Data listing: Begin

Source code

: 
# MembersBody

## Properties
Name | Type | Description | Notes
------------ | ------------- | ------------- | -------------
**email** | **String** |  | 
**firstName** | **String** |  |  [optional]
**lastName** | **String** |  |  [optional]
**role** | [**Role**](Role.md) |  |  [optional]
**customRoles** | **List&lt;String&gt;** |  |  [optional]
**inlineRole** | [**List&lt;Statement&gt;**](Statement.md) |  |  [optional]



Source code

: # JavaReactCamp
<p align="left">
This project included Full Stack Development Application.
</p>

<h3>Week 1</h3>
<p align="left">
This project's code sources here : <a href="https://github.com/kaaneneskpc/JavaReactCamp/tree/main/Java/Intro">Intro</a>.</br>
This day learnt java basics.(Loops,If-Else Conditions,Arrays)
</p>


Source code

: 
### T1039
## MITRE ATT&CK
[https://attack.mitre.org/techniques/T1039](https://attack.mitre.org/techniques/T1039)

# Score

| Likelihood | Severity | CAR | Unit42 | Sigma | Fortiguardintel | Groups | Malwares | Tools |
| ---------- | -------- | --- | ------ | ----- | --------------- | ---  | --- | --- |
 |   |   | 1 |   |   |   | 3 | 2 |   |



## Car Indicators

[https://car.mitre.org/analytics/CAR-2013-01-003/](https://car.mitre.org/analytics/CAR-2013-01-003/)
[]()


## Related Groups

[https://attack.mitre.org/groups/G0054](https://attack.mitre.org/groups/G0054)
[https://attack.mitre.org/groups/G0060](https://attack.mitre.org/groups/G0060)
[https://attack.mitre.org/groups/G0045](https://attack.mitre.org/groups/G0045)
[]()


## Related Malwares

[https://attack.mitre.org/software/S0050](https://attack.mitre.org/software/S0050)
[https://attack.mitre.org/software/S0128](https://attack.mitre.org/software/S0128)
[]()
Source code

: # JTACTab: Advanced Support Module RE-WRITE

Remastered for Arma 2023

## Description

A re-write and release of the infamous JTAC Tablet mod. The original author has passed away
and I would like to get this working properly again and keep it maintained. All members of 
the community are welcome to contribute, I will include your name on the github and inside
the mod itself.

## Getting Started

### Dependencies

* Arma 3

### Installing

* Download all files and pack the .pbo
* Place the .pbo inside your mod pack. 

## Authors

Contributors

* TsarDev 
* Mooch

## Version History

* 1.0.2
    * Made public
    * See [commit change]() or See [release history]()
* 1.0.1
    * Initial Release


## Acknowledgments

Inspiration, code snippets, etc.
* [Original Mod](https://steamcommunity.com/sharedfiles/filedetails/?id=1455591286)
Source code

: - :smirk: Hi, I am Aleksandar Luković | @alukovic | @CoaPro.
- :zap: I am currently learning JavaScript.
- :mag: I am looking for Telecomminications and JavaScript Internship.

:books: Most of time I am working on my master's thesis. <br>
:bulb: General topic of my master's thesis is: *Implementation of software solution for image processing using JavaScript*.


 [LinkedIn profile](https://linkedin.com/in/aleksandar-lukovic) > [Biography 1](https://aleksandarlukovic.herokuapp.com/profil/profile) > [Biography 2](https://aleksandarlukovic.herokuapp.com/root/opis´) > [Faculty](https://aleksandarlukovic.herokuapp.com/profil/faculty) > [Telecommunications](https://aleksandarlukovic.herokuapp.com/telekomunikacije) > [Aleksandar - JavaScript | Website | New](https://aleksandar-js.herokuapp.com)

Data listing: End

Exercise instructions: Please restate only the opening stretch of the records above: every line from the first through the one containing "## MITRE ATT&CK", exactly as written.

Your solution:
Source code

: 
# MembersBody

## Properties
Name | Type | Description | Notes
------------ | ------------- | ------------- | -------------
**email** | **String** |  | 
**firstName** | **String** |  |  [optional]
**lastName** | **String** |  |  [optional]
**role** | [**Role**](Role.md) |  |  [optional]
**customRoles** | **List&lt;String&gt;** |  |  [optional]
**inlineRole** | [**List&lt;Statement&gt;**](Statement.md) |  |  [optional]



Source code

: # JavaReactCamp
<p align="left">
This project included Full Stack Development Application.
</p>

<h3>Week 1</h3>
<p align="left">
This project's code sources here : <a href="https://github.com/kaaneneskpc/JavaReactCamp/tree/main/Java/Intro">Intro</a>.</br>
This day learnt java basics.(Loops,If-Else Conditions,Arrays)
</p>


Source code

: 
### T1039
## MITRE ATT&CK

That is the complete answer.